Action item:
Search the records below for the word "like", then return every line where it appears.

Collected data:
--------------------

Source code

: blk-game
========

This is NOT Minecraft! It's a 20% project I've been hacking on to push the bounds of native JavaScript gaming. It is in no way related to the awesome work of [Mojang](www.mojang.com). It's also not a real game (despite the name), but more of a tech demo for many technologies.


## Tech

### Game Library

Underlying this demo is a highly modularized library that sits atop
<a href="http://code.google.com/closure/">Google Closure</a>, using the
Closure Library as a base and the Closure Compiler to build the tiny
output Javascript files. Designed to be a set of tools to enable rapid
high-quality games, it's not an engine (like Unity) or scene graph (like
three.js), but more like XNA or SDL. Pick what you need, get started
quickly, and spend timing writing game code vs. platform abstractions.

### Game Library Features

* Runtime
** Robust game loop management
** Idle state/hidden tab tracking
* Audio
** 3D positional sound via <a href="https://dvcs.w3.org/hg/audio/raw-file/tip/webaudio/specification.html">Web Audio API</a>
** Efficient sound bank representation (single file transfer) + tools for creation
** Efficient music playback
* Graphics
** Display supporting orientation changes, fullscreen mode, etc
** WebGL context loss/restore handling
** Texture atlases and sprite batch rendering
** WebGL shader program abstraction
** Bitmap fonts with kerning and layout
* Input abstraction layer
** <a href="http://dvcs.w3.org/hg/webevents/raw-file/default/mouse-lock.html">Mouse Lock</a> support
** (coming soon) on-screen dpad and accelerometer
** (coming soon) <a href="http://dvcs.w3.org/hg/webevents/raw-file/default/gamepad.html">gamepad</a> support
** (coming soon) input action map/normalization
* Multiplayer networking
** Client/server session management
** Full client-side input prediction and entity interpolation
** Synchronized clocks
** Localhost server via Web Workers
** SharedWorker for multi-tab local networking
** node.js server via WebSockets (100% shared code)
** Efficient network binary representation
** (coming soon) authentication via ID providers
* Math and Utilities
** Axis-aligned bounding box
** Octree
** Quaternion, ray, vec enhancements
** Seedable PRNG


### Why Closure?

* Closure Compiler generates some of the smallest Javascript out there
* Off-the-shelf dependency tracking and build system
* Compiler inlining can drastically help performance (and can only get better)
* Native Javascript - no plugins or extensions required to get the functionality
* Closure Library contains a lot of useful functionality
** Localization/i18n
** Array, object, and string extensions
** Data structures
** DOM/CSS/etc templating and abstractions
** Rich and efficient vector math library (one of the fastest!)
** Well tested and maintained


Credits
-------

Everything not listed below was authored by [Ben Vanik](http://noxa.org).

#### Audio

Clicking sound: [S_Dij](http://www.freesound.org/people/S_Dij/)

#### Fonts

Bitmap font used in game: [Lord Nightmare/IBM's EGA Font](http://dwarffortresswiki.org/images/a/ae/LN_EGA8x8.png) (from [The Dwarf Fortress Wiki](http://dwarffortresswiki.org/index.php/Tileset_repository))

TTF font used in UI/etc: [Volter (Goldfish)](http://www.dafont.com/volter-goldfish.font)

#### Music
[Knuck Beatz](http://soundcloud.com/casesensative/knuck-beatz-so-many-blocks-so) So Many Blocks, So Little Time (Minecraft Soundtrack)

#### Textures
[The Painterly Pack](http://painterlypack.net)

--------------------

Task solution:
high-quality games, it's not an engine (like Unity) or scene graph (like
three.js), but more like XNA or SDL. Pick what you need, get started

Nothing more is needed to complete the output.